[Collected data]
--------

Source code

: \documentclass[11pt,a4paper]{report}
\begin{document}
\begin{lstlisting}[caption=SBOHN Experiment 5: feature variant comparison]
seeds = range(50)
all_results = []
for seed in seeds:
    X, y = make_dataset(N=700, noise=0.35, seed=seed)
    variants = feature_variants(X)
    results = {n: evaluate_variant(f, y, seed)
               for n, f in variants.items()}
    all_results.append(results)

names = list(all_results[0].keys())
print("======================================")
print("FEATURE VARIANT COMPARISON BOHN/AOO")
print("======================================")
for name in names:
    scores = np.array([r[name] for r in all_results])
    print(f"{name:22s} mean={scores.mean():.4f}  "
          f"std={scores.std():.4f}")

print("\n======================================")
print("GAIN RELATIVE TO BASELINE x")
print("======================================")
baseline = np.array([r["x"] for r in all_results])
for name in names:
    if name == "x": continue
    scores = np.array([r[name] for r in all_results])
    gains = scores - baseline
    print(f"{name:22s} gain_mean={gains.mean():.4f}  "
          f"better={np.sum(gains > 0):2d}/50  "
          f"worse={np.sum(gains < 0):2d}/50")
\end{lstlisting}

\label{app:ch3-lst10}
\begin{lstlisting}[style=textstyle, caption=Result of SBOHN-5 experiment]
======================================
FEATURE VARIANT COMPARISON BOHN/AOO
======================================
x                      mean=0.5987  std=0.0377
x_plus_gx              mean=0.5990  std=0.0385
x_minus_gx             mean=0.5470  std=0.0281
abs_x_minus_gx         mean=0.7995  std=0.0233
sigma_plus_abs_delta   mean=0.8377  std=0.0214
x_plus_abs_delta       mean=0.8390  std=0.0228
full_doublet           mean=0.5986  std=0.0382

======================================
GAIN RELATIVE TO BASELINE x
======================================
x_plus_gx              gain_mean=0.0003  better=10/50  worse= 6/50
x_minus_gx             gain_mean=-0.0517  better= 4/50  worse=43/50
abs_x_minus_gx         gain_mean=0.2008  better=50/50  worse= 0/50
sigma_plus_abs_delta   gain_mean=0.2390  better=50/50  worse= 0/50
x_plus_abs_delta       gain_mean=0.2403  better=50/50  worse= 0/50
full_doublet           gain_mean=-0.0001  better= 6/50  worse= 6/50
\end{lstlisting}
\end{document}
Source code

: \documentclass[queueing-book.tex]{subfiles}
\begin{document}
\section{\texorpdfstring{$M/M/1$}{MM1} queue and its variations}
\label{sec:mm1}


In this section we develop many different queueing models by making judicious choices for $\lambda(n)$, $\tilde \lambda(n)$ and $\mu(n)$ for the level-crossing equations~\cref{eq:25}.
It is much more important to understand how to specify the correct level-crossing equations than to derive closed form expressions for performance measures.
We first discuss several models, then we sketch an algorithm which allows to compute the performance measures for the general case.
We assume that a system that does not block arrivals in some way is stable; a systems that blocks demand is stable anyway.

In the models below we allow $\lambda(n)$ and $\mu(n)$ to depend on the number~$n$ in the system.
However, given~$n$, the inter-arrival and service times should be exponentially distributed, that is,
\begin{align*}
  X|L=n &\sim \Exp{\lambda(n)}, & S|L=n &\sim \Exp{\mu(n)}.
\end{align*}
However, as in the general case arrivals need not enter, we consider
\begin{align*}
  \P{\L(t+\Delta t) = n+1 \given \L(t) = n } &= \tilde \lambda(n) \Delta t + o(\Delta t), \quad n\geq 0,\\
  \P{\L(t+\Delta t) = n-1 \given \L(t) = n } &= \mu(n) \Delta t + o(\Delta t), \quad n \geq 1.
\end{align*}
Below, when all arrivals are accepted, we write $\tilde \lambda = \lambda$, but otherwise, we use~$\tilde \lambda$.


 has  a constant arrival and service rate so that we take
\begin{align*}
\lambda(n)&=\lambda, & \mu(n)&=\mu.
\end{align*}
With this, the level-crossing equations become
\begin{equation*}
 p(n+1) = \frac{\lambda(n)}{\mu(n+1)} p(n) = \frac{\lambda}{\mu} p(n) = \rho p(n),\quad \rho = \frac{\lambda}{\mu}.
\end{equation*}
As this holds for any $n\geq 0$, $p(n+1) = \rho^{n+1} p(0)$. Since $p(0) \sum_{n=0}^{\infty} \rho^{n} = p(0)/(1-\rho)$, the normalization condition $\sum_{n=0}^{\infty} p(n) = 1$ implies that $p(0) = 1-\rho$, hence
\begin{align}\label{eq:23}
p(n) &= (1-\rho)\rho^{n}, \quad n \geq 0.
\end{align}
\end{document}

--------

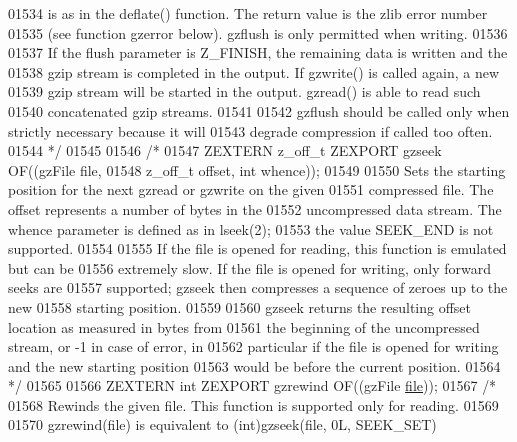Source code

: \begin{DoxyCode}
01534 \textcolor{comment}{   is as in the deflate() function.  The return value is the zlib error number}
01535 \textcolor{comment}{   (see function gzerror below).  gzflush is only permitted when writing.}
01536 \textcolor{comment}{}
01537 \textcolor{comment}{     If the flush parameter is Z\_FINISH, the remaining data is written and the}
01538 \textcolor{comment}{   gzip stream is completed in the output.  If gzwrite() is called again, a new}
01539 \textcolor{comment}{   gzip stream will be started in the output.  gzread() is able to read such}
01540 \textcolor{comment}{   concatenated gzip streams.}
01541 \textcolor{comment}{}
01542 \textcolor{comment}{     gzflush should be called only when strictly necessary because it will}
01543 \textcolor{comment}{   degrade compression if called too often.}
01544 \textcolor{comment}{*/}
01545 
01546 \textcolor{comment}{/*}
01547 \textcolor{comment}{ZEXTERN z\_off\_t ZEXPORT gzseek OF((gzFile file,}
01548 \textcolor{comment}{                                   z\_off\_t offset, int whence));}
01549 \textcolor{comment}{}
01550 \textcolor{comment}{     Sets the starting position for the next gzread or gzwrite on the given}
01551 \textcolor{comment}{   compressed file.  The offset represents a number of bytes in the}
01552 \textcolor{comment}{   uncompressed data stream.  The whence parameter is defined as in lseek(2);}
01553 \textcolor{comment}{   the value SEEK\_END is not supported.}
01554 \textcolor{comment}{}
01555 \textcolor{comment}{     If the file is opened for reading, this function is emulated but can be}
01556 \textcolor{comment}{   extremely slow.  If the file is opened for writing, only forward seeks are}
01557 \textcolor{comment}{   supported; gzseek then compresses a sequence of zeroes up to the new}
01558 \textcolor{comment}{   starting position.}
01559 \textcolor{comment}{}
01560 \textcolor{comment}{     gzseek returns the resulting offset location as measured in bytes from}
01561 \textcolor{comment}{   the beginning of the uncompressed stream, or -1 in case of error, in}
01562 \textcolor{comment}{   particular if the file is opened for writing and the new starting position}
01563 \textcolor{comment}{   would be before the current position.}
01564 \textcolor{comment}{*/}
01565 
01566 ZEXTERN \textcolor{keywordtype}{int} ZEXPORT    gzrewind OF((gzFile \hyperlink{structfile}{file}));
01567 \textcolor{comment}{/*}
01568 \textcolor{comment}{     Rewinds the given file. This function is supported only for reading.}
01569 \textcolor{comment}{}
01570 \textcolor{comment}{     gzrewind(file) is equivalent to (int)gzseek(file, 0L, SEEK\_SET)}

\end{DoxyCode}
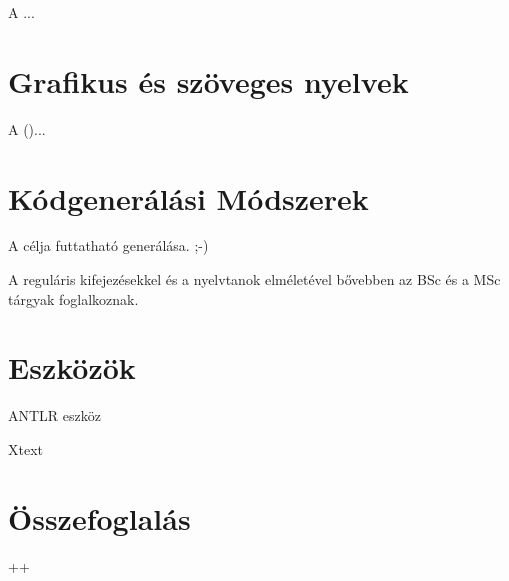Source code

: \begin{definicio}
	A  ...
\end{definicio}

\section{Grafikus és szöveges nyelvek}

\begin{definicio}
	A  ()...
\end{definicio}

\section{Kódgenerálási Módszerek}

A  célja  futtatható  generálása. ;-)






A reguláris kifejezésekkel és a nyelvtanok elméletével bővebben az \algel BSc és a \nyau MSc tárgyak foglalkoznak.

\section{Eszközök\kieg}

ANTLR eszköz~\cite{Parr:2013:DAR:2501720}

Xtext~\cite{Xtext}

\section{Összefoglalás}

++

--------

:: Goal of the exercise ::
Among the lines above, which hold the word "called"? Report each one.

:: Expected output ::
01538 \textcolor{comment}{   gzip stream is completed in the output.  If gzwrite() is called again, a new}
01542 \textcolor{comment}{     gzflush should be called only when strictly necessary because it will}
01543 \textcolor{comment}{   degrade compression if called too often.}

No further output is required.